Культ некомпетентности - страница 29

стр.

Аристотель, изменяя в этом отношении своему любимому принципу — возражать во всем Платону, — не испытывает, как мы видели, никакой симпатии к аристократии[7]. Он относится к ней сдержанно, иногда отпускает шутки на её счет, но никогда не язвит. Он не сгущает краски, подобно Платону, но и ни в коей мере её не щадит.

Прежде всего, Аристотель явно сторонник рабовладения, — собственно, как и любой философ древности, кроме разве что Сенеки, — причем не просто сторонник, Аристотель защищает рабовладение со свойственным ему пылом и энергией. Рабство для него не просто одна из основ, но самый фундамент — совершенно необходимый — античного общества.
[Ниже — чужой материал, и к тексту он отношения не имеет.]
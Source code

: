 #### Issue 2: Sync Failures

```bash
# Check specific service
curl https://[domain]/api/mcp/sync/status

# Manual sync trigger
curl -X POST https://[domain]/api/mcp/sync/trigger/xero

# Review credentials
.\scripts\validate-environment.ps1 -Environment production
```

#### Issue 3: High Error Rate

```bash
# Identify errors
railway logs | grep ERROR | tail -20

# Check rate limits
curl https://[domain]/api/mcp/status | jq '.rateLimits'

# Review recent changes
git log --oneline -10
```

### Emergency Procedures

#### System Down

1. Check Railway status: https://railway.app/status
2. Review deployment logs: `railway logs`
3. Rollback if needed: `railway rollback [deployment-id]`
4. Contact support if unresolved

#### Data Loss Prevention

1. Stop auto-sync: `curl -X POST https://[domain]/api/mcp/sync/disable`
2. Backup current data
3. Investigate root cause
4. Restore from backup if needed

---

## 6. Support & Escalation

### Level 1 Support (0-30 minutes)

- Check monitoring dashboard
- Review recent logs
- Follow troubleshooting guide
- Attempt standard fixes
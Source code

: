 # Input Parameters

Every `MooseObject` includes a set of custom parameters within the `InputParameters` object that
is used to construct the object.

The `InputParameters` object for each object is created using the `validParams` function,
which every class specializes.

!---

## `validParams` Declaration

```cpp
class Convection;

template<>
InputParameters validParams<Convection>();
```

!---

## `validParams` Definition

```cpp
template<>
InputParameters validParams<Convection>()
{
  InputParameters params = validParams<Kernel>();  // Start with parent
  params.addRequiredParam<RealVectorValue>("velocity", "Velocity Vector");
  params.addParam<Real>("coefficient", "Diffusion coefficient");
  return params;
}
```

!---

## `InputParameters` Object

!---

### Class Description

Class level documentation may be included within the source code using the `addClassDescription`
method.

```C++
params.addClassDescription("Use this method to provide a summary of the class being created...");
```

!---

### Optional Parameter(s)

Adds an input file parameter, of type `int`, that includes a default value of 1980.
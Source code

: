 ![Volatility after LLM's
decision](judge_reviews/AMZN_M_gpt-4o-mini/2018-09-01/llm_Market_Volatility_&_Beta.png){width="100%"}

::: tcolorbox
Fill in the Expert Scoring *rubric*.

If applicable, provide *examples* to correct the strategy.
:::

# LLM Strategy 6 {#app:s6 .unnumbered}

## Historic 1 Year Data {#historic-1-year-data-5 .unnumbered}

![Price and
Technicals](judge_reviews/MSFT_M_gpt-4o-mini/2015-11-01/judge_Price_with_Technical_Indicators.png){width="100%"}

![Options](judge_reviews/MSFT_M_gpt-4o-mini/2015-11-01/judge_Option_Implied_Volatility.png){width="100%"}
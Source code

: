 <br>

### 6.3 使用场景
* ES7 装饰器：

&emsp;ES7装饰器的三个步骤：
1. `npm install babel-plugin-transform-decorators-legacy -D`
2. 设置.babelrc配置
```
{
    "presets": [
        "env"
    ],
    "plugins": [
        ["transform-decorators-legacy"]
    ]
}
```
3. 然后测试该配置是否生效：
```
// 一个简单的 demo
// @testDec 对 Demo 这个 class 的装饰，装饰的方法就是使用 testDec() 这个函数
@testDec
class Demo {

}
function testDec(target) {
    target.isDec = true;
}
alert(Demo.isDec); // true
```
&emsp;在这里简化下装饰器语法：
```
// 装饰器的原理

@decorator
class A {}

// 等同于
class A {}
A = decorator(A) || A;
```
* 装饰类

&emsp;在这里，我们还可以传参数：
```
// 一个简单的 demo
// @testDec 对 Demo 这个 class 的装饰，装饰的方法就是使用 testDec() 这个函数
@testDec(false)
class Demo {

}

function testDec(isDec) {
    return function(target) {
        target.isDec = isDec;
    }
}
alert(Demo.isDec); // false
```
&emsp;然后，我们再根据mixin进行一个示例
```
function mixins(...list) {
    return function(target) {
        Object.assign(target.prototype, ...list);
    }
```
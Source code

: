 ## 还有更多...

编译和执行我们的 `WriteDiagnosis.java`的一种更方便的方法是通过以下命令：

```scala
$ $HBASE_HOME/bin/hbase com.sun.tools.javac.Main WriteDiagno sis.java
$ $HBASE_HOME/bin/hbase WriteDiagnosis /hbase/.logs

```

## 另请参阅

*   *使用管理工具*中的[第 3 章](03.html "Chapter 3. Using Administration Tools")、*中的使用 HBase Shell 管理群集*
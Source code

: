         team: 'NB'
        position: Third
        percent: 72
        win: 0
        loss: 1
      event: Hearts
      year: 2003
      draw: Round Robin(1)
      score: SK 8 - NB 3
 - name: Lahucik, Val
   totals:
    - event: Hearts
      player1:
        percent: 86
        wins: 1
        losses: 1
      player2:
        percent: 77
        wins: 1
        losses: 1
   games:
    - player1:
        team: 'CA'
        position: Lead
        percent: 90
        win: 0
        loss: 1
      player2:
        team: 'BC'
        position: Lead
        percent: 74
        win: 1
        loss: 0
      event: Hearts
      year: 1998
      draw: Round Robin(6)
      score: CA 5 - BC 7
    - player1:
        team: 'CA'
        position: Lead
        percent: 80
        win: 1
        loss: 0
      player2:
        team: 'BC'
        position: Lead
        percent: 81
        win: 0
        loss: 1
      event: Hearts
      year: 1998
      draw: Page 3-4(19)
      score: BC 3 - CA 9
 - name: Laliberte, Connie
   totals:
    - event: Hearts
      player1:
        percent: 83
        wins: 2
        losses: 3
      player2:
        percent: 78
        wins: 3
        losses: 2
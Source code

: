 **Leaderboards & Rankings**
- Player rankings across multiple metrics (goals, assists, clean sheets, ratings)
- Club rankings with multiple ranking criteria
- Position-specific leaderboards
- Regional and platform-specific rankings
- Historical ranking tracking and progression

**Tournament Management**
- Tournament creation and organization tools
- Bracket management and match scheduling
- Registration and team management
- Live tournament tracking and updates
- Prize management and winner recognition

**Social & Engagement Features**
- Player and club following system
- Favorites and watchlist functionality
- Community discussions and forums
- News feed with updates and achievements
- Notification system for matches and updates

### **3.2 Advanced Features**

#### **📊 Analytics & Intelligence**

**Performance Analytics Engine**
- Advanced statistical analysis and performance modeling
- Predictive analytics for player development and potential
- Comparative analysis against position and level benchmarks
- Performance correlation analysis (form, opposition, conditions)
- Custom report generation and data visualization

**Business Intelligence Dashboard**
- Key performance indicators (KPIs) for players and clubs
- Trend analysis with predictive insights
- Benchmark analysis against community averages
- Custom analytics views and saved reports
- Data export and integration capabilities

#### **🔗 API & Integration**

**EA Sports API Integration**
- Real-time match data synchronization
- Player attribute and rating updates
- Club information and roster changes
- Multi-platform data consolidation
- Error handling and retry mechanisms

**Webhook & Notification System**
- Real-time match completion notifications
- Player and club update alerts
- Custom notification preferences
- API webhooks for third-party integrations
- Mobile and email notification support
Более того, Аристотель и ремесленников держит за полурабов. Подходя к проблеме с исторической точки зрения, он утверждает, что лишь погрязшие в коррупции демократические режимы предоставили им право гражданства. По его мнению, при разумном управлении государством этого бы не произошло. «У некоторых народов до начала демократических злоупотреблений ремесленников не подпускали к магистратуре. В древности ремесленники обладали не большими правами, чем рабы и чужеземцы. И по сей день подобное отношение к большинству ремесленников сохраняется. Очевидно, что в идеале город не должен принимать их в число граждан...»

Несомненно, демократия — это форма правления («...если причислить демократию к формам правления»); несомненно, «может случиться, что большинство, состоящее из людей обыкновенных, возьмет верх над человеком выдающимся, но лишь благодаря своей массе, а не за счет личных качеств... Почему большинство судит лучше о музыкальных и поэтических произведениях? Потому что один оценивает одно, другой — другое и все оценивают всё. [Заметьте, что Аристотель говорит здесь о демократическом государстве, где ни рабы, ни ремесленники не являются полноценными гражданами.] Несомненно, можно рассматривать демократию как «наиболее сносную из выродившихся форм правления», и Платон, хотя и по другим соображениям (чем Аристотель), вполне резонно заключил, что «демократия — самая плохая из хороших форм правления, но лучшая среди плохих». При этом трудно не счесть её неким социологическим заблуждением. Неверно, будто городу выгодно «принимать в граждане всех людей, даже полезных, в которых он нуждается для того, чтобы существовать».

Значительный недостаток тут в том, что город по природе своей не в состоянии мириться с присутствием человека выдающегося. При демократии «если какой-нибудь гражданин или несколько граждан намного превосходят других по своим достоинствам или влиянию, его или их уже нельзя рассматривать как составную часть городского населения. Несправедливо было бы их, стоящих настолько выше других, ставить на одну доску с остальными горожанами. На столь выдающуюся личность следует, по-видимому, смотреть как чуть ли не на Бога. Ясно, что законы необходимы лишь для людей, равных по рождению и личным качествам, для тех же, кто существенно возвышается над другими, закон не писан. Они сами себе закон. Тот, кто вздумал бы наложить на них путы закона, только выставил бы себя на посмешище. Вспомним, что ответили львы Антисфена зайцам, ратовавшим за равенство всех животных. Именно поэтому в демократических государствах, более всех других проповедующих равенство, ввели остракизм. Как только кто-нибудь превосходил сограждан влиянием, богатством, числом приверженцев или политическим весом, его тут же подвергали остракизму, изгоняли из города. Это как Геркулеса аргонавты не взяли с собой: тот был таким тяжелым, что «Арго», их корабль, не мог его выдержать».

Тиран Милета Фрасибул как-то попросил у тирана Коринфа Периандра, одного из семи греческих мудрецов, совета, как править городом. Вместо ответа Периандр прошелся по пшеничному полю, сбивая самые высокие колосья. «Не только тиранам выгодно так поступать, и не только тираны так поступают. То же самое происходит в олигархических и демократических государствах. Остракизм приводит в них почти к одинаковым результатам, когда изгоняют из страны тех, кто слишком возвышается над своими согражданами».